Well-posedness of multi-agent and multi-population dynamics with diffusive effects

keywords CONTINUITY EQUATION, DIFFUSION, FOKKER-PLANCK EQUATION, MEAN-FIELD LIMIT, MULTI-AGENT SYSTEMS, STOCHASTIC DYNAMICS, NOISE-INDUCED PHENOMENA

Reference persons MARCO MORANDOTTI

External reference persons Anderson Melchor Hernandez (DISMA)

Research Groups Analisi non lineare e calcolo delle variazioni

Thesis type RESEARCH

Description This thesis aims at proposing a model for multi-agent dynamics with strategies, including a stochastic term in the form of additive noise.

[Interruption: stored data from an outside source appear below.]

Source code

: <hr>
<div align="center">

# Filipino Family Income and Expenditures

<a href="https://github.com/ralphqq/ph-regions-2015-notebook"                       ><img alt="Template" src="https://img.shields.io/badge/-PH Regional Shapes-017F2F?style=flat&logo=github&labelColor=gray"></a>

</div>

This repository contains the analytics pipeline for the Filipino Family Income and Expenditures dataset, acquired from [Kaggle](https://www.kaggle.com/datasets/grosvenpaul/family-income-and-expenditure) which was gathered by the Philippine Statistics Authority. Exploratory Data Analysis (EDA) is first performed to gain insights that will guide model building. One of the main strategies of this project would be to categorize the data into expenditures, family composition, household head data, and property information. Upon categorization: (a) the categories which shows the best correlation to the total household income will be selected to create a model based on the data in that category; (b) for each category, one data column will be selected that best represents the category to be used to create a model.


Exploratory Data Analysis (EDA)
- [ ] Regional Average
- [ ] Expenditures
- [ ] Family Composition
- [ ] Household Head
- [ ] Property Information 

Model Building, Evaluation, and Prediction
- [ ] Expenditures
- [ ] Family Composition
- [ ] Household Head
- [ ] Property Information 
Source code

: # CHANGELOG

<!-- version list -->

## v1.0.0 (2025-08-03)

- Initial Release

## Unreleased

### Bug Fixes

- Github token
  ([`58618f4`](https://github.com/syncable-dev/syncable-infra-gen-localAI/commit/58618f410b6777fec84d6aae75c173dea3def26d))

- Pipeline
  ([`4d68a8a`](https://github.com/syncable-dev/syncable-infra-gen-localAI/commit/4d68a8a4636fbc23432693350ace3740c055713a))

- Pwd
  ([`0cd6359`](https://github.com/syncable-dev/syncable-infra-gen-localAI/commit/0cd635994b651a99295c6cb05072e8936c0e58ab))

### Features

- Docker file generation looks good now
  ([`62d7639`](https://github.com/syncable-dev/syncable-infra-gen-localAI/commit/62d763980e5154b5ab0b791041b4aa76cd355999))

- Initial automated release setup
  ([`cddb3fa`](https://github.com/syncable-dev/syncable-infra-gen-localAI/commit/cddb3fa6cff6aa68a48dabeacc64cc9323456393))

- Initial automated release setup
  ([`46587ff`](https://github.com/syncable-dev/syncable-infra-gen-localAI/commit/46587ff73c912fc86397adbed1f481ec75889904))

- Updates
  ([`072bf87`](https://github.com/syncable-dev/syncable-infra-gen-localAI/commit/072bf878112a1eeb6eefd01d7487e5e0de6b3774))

In the paper "Spatially Inhomogeneous Evolutionary Games" (Ambrosio et al., CPAM 2021), a space-dependent version of the replicator dynamics is studied both from the particle point of view (by considering a system of N agents) and from the mean-field point of view (by studying the continuity equation arising in the limit as N tends to infinity). In the particle model, the micro-state of the N agents is described by their spatial positions and by a probability measure on a set of strategies, which both determines the spatial evolution of each agent and evolves in time through a binary non-local interaction mechanism with other agents of the population. The evolution of such mixed strategy follows a Darwinian evolutionary principle: strategies that maximize a given payoff functional will be chosen with higher and higher frequency. The mean-field kinetic description provides an equation that governs the evolution of a probability measure on agents with strategies: the field that drives the resulting continuity equation is determined by the evolution law of the micro-states.

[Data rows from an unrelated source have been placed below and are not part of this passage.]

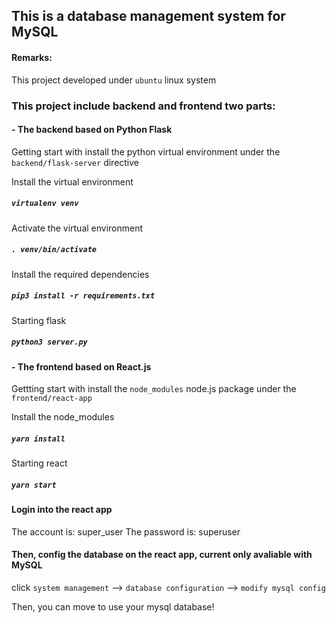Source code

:## This is a database management system for MySQL

#### Remarks:

This project developed under `ubuntu` linux system 

### This project include backend and frontend two parts:

#### - The backend based on Python Flask 

Getting start with install the python virtual environment under the `backend/flask-server` directive

Install the virtual environment
##### `virtualenv venv`

Activate the virtual environment
##### `. venv/bin/activate`

Install the required dependencies
##### `pip3 install -r requirements.txt`

Starting flask
##### `python3 server.py`

#### - The frontend based on React.js

Gettting start with install the `node_modules` node.js package under the `frontend/react-app`

Install the node_modules
##### `yarn install`

Starting react
##### `yarn start`


#### Login into the react app
The account is: super_user
The password is: superuser

#### Then, config the database on the react app, current only avaliable with MySQL
click `system management` --> `database configuration` --> `modify mysql config`

Then, you can move to use your mysql database!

The aim of this thesis is to extend the model just described by introducing a diffusive term in the spatial evolution of the agents. The expected outcomes are:
-- to prove the well-posedness of the particle system with the addition of the Brownian motion;
-- to conjecture a mean-field equation for the system with Brownian motion and to prove its well-posedness;
-- to rigorously prove the mean-field limit.

It is foreseen that the results here obtained can be extended and applied to multi-agent models which include "label-switching" effects (these models are of paramount importance in social phenomena) and to the analysis of particle-based optimization algorithms.

Required skills functional analysis, topology, measure theory.